Bonavita's career at the station began his freshman year, on Sept. 26, 1969. He had landed his first radio job in 1968 at WTMR-AM (800) in Camden. At Glassboro State College, Bonavita hosted a weekly show that featured songs by such groups as the Beatles and Steppenwolf. He had enrolled at the school to study sociology, but Bonavita's first love was radio. "My first goal was to get on the air," he said with a smile.
Soon after he landed the job, though, he did a tour of duty in the Air Force. He worked on Air Force radio and television as a newscaster. When he left the military in 1980, Bonavita returned to Glassboro to earn his college degree.
Bonavita, 53, is the longest continuous radio personality at WGLS. He now hosts the weekly Beatles Brunch Club from 10 a.m. to noon on Saturdays."There's a never ending number of songs to play," he said.
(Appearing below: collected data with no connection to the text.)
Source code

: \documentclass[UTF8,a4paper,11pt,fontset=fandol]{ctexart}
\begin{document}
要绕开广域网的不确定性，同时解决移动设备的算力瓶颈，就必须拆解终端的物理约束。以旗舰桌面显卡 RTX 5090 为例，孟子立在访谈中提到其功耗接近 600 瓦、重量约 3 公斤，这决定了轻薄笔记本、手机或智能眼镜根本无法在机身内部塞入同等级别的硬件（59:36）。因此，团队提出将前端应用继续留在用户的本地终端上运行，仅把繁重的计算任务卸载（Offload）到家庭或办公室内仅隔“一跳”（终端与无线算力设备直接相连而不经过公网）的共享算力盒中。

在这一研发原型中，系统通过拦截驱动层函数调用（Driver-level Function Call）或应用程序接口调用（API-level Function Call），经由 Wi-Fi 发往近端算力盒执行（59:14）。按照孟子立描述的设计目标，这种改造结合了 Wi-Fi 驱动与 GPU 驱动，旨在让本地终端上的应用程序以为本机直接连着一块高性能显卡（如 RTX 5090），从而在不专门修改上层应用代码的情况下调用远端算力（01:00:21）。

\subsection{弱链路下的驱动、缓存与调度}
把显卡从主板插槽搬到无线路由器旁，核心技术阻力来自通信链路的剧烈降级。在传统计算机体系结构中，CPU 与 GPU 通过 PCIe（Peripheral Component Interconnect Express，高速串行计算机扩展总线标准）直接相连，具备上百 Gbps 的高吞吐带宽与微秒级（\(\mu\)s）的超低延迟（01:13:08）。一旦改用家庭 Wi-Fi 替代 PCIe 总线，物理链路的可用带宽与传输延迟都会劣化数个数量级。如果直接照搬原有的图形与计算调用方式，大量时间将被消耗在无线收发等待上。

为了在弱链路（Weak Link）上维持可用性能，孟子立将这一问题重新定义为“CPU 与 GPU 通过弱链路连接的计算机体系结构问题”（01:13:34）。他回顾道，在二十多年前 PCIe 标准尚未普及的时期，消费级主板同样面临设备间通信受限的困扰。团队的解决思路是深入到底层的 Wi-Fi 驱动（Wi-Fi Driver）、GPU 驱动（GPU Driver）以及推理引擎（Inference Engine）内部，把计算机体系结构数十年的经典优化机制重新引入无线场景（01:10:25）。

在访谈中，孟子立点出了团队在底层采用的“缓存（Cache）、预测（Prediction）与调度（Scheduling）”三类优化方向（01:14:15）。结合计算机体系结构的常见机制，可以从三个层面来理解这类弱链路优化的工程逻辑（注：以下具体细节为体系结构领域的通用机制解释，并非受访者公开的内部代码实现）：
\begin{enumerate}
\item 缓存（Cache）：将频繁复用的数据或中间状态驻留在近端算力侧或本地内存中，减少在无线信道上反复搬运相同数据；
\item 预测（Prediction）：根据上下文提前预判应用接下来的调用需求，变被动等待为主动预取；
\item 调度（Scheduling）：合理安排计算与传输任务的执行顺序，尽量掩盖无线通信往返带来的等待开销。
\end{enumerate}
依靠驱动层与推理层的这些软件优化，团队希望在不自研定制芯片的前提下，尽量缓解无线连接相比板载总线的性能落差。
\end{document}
In addition, Bonavita, the public-affairs officer for ARC Gloucester, is the host of a public-affairs show for the nonprofit organization that airs on the fourth Tuesday of the month.
Frank Hogan, WGLS's station manager, said the station had seen tremendous growth from a 10-watt station in a cramped administration building on campus that could broadcast to a two-mile radius to a 750-watt station in the College of Communication building with a 500-foot broadcast tower in Harrison that reaches most of southern New Jersey and into Pennsylvania and Delaware.
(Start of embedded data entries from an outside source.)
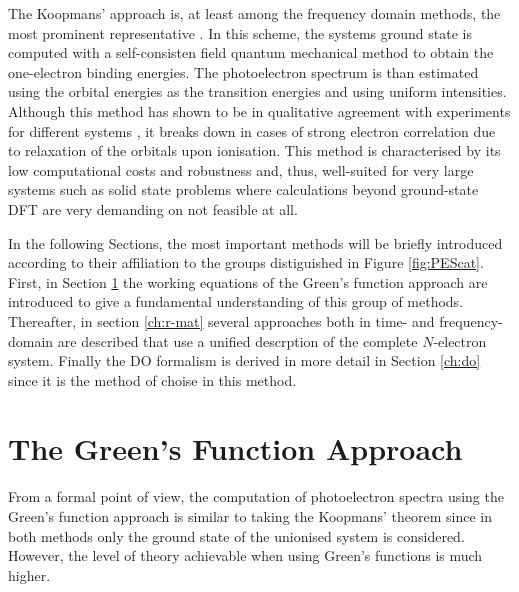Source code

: The Koopmans' approach is, at least among the frequency domain methods, the most prominent representative \cite{Koerzd1,PottsHolland,dos,dos2}.
In this scheme, the systems ground state is computed with a self-consisten field quantum mechanical method to obtain the one-electron binding energies.
The photoelectron spectrum is than estimated using the orbital energies as the transition energies and using uniform intensities.
Although this method has shown to be in qualitative agreement with experiments for different systems \cite{Koerzd1,Koerzd2, EggerKronik,PottsHolland,YepesJaque}, it breaks down in cases of strong electron correlation \cite{2phcederbaum,2phcederbaum2} due to relaxation of the orbitals upon ionisation.
This method is characterised by its low computational costs and robustness and, thus, well-suited for very large systems such as solid state problems where calculations beyond ground-state DFT are very demanding on not feasible at all.

In the following Sections, the most important methods will be briefly introduced according to their affiliation to the groups distiguished in Figure \ref{fig:PEScat}.
First, in Section \ref{ch:gf} the working equations of the Green's function approach are introduced to give a fundamental understanding of this group of methods.
Thereafter, in section \ref{ch:r-mat} several approaches both in time- and frequency-domain are described that use a unified descrption of the complete $N$-electron system.
Finally the DO formalism is derived in more detail in Section \ref{ch:do} since it is the method of choise in this method.

\section{The Green's Function Approach}
\label{ch:gf}
From a formal point of view, the computation of photoelectron spectra using the Green's function approach is similar to taking the Koopmans' theorem since in both methods only the ground state of the unionised system is considered.
However, the level of theory achievable when using Green's functions is much higher.


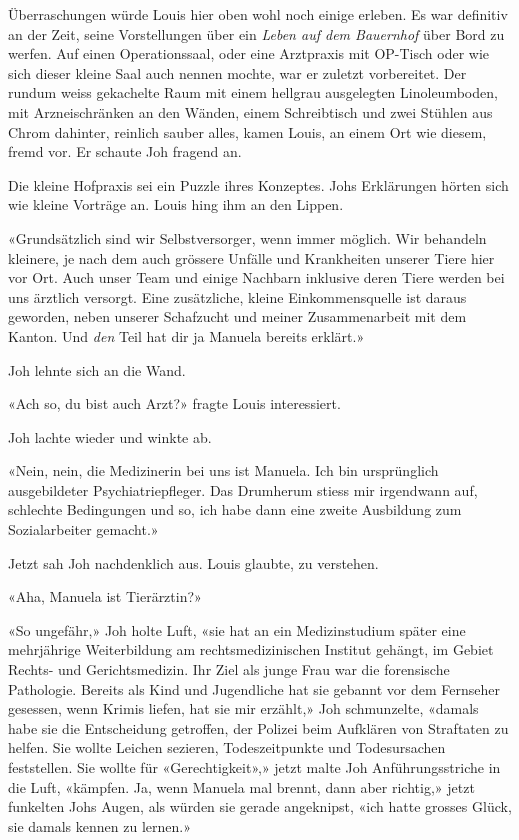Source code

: Überraschungen würde Louis hier oben wohl noch einige erleben. Es war
definitiv an der Zeit, seine Vorstellungen über ein \emph{Leben auf dem
Bauernhof} über Bord zu werfen. Auf einen Operationssaal, oder eine
Arztpraxis mit OP-Tisch oder wie sich dieser kleine Saal auch nennen
mochte, war er zuletzt vorbereitet. Der rundum weiss gekachelte Raum mit
einem hellgrau ausgelegten Linoleumboden, mit Arzneischränken an den
Wänden, einem Schreibtisch und zwei Stühlen aus Chrom dahinter, reinlich
sauber alles, kamen Louis, an einem Ort wie diesem, fremd vor. Er
schaute Joh fragend an.

Die kleine Hofpraxis sei ein Puzzle ihres Konzeptes. Johs Erklärungen
hörten sich wie kleine Vorträge an. Louis hing ihm an den Lippen.

«Grundsätzlich sind wir Selbstversorger, wenn immer möglich. Wir
behandeln kleinere, je nach dem auch grössere Unfälle und Krankheiten
unserer Tiere hier vor Ort. Auch unser Team und einige Nachbarn
inklusive deren Tiere werden bei uns ärztlich versorgt. Eine
zusätzliche, kleine Einkommensquelle ist daraus geworden, neben unserer
Schafzucht und meiner Zusammenarbeit mit dem Kanton. Und \emph{den} Teil
hat dir ja Manuela bereits erklärt.»

Joh lehnte sich an die Wand.

«Ach so, du bist auch Arzt?» fragte Louis interessiert.

Joh lachte wieder und winkte ab.

«Nein, nein, die Medizinerin bei uns ist Manuela. Ich bin ursprünglich
ausgebildeter Psychiatriepfleger. Das Drumherum stiess mir irgendwann
auf, schlechte Bedingungen und so, ich habe dann eine zweite Ausbildung
zum Sozialarbeiter gemacht.»

Jetzt sah Joh nachdenklich aus. Louis glaubte, zu verstehen.

«Aha, Manuela ist Tierärztin?»

«So ungefähr,» Joh holte Luft, «sie hat an ein Medizinstudium später
eine mehrjährige Weiterbildung am rechtsmedizinischen Institut gehängt,
im Gebiet Rechts- und Gerichtsmedizin. Ihr Ziel als junge Frau war die
forensische Pathologie. Bereits als Kind und Jugendliche hat sie gebannt
vor dem Fernseher gesessen, wenn Krimis liefen, hat sie mir erzählt,»
Joh schmunzelte, «damals habe sie die Entscheidung getroffen, der
Polizei beim Aufklären von Straftaten zu helfen. Sie wollte Leichen
sezieren, Todeszeitpunkte und Todesursachen feststellen. Sie wollte für
«Gerechtigkeit»,» jetzt malte Joh Anführungsstriche in die Luft,
«kämpfen. Ja, wenn Manuela mal brennt, dann aber richtig,» jetzt
funkelten Johs Augen, als würden sie gerade angeknipst, «ich hatte
grosses Glück, sie damals kennen zu lernen.»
Station programming also can now be accessed over the Internet. Hogan, 53, whose 34-year broadcasting background includes working at several New Jersey and Philadelphia radio stations, said the Internet listenership recently hit the one-million-visitors mark. "Our focus [on the Internet] is sports. You can tune in and listen on the Internet," he said.
The station is run by three full-time staff and between 80 and 100 volunteers, including faculty and alumni. An operating budget of about $40,000 per year is received from the college and sponsorships from local companies.
Bonavita, who received a bachelor's in sociology in 1987, said that even with the many changes at the station, the place is still a good fit. "It feels like a place I need to be."